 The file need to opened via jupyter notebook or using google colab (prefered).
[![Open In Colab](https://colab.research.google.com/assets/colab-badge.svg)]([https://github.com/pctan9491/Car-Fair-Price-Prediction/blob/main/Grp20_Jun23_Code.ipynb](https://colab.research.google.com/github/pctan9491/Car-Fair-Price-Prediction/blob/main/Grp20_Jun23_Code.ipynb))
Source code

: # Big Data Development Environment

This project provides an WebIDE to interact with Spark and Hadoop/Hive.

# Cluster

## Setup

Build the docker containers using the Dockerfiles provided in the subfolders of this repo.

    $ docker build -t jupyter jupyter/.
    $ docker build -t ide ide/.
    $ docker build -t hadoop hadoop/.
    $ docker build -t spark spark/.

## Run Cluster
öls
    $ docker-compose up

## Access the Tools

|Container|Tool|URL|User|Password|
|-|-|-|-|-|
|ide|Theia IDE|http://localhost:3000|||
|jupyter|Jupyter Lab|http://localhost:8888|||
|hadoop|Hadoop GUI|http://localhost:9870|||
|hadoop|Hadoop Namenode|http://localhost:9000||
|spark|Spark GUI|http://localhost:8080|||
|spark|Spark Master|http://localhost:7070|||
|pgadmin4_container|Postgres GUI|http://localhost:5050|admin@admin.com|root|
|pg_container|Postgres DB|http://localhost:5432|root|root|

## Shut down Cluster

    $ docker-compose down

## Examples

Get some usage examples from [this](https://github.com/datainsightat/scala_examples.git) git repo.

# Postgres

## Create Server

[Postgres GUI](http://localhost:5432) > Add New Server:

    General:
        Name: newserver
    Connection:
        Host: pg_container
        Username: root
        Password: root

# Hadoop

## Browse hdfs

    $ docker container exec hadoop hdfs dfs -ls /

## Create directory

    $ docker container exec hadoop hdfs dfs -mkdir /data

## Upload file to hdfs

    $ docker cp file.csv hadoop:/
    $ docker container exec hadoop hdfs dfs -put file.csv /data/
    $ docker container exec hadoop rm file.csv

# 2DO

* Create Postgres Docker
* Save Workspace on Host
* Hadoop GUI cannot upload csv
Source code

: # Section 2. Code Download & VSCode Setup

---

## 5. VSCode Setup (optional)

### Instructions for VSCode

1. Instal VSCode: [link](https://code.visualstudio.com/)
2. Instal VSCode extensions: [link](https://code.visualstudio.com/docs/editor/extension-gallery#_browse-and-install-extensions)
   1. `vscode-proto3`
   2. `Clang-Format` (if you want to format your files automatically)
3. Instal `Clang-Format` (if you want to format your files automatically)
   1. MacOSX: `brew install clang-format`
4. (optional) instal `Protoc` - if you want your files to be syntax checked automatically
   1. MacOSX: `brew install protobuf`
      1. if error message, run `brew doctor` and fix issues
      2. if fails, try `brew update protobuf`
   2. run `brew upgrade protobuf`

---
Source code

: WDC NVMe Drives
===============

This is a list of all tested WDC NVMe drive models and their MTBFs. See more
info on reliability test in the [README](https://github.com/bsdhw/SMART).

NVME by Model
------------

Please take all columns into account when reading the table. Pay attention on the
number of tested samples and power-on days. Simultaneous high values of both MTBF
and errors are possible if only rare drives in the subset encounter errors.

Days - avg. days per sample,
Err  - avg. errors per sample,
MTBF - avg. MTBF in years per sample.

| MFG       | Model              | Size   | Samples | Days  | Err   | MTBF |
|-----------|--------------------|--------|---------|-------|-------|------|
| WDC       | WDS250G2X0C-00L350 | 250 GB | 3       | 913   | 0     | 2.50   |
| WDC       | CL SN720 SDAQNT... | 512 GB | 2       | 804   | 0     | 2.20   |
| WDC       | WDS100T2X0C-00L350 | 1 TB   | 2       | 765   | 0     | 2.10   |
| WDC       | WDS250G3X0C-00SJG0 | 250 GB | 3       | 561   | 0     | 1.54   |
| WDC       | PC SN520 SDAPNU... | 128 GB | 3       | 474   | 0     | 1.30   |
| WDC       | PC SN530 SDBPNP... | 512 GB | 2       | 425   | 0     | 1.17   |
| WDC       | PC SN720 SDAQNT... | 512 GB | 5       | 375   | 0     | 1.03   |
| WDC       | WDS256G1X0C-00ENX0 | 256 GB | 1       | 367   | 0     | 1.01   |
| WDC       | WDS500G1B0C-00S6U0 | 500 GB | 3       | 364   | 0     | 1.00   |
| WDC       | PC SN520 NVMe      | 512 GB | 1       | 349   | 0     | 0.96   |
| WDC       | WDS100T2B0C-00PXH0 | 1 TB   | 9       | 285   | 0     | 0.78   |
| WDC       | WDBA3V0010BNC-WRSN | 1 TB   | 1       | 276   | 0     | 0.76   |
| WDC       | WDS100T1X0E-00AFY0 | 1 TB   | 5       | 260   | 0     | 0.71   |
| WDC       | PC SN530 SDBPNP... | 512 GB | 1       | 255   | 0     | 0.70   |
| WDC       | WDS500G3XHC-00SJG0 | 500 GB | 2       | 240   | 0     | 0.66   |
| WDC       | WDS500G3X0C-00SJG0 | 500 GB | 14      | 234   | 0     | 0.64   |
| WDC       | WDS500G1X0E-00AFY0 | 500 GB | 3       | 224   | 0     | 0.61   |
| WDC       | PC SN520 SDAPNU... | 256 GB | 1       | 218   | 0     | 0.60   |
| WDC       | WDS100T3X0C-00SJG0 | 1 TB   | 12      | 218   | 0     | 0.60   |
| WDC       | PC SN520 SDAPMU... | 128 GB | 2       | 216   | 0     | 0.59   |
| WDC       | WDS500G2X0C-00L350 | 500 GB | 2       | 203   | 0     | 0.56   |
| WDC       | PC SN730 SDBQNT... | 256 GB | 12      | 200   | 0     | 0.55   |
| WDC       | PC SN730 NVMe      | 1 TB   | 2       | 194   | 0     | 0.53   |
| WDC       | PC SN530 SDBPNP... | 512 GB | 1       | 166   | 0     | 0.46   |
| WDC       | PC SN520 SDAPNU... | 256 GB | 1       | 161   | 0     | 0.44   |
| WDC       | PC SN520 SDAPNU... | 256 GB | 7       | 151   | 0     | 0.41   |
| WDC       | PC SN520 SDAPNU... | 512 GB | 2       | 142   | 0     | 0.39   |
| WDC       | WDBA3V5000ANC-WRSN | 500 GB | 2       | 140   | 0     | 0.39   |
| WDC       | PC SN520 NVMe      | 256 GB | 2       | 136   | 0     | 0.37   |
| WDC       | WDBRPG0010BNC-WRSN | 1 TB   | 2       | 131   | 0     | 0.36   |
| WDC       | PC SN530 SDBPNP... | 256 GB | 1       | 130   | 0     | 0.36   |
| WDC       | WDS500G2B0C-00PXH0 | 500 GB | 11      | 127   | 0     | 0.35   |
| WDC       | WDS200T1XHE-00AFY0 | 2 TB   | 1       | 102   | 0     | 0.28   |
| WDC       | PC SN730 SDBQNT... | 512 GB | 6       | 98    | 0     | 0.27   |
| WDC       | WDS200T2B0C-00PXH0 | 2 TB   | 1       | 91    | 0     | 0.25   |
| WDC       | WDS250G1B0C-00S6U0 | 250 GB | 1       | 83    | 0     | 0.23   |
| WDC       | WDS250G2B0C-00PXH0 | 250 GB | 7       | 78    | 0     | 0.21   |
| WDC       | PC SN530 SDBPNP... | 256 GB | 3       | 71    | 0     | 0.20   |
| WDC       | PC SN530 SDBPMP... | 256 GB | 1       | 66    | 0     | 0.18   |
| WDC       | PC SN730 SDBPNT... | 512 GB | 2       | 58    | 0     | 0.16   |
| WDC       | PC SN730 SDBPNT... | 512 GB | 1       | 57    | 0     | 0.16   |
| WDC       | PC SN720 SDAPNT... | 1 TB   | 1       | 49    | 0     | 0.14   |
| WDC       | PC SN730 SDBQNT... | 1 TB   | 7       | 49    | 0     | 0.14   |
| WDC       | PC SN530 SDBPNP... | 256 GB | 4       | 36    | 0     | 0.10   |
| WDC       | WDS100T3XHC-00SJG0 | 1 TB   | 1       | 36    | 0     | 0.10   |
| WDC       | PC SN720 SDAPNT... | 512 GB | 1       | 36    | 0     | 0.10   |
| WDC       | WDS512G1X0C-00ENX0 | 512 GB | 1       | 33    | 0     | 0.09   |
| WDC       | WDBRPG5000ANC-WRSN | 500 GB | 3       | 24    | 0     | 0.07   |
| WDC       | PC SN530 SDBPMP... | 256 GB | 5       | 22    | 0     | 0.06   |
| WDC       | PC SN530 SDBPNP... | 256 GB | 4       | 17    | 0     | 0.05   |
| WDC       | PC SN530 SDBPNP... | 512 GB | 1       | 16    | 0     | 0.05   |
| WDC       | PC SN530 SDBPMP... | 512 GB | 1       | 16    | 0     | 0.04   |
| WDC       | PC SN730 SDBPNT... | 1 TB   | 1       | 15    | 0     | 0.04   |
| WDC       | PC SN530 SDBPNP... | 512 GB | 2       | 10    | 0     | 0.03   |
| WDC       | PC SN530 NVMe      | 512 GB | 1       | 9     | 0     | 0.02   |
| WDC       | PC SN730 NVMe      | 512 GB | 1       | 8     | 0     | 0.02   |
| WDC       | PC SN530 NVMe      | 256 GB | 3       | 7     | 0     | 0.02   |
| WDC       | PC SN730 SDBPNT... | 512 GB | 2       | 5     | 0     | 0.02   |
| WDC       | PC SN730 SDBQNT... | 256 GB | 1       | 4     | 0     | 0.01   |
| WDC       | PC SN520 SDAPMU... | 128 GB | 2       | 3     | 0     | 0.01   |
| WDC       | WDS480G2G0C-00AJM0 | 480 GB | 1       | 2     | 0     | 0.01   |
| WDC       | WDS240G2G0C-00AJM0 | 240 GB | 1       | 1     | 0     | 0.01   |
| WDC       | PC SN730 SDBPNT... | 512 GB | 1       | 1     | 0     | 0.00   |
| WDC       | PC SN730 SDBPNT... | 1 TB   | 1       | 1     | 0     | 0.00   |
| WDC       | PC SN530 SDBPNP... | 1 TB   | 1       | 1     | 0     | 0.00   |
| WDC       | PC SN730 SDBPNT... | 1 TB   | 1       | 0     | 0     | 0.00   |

※

> TASK INSTRUCTIONS: Return a word-for-word copy of the lines above from the one holding "Get some usage" through the one holding "Create Postgres Docker", with both of them included and nothing besides.

> ANSWER SPACE:
Get some usage examples from [this](https://github.com/datainsightat/scala_examples.git) git repo.

# Postgres

## Create Server

[Postgres GUI](http://localhost:5432) > Add New Server:

    General:
        Name: newserver
    Connection:
        Host: pg_container
        Username: root
        Password: root

# Hadoop

## Browse hdfs

    $ docker container exec hadoop hdfs dfs -ls /

## Create directory

    $ docker container exec hadoop hdfs dfs -mkdir /data

## Upload file to hdfs

    $ docker cp file.csv hadoop:/
    $ docker container exec hadoop hdfs dfs -put file.csv /data/
    $ docker container exec hadoop rm file.csv

# 2DO

* Create Postgres Docker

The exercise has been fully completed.